▸ Work to complete: Only a number is wanted here: the number of lines of the data that include "input".

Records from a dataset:
⟨
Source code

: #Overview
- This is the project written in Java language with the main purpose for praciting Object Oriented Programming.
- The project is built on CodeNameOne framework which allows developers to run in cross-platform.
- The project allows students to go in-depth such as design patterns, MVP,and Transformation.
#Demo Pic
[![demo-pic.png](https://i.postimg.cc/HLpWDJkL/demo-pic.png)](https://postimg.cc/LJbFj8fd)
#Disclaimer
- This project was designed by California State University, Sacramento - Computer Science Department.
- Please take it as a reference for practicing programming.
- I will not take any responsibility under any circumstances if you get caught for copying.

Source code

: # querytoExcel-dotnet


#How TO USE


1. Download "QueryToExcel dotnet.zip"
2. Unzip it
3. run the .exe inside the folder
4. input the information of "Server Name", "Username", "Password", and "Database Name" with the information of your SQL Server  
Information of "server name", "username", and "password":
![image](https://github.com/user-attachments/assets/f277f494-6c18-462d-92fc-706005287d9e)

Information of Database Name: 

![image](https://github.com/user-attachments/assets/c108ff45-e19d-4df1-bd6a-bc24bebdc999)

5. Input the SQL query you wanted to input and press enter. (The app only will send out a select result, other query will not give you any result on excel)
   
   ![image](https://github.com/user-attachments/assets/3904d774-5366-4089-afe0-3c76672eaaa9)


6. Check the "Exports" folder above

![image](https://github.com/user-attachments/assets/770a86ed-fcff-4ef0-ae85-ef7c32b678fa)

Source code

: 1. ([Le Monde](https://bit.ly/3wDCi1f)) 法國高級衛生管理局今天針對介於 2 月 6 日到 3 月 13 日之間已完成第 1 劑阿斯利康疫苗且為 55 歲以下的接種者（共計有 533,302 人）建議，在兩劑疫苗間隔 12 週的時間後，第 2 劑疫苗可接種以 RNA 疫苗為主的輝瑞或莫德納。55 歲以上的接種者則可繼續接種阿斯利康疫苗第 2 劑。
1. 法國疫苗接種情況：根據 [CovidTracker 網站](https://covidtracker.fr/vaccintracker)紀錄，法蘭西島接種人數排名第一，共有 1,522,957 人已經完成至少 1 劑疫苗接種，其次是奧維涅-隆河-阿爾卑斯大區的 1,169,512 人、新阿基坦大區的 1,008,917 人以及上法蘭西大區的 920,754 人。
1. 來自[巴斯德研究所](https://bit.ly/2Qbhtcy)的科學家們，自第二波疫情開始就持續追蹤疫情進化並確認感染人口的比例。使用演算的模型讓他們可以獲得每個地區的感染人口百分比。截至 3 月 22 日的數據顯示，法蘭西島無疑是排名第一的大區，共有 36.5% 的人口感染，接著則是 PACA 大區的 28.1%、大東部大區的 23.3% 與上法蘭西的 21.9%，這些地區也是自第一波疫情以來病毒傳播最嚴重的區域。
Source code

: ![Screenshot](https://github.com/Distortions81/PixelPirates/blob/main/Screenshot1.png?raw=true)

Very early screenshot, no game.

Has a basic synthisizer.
⟩
▸ Answer below: 2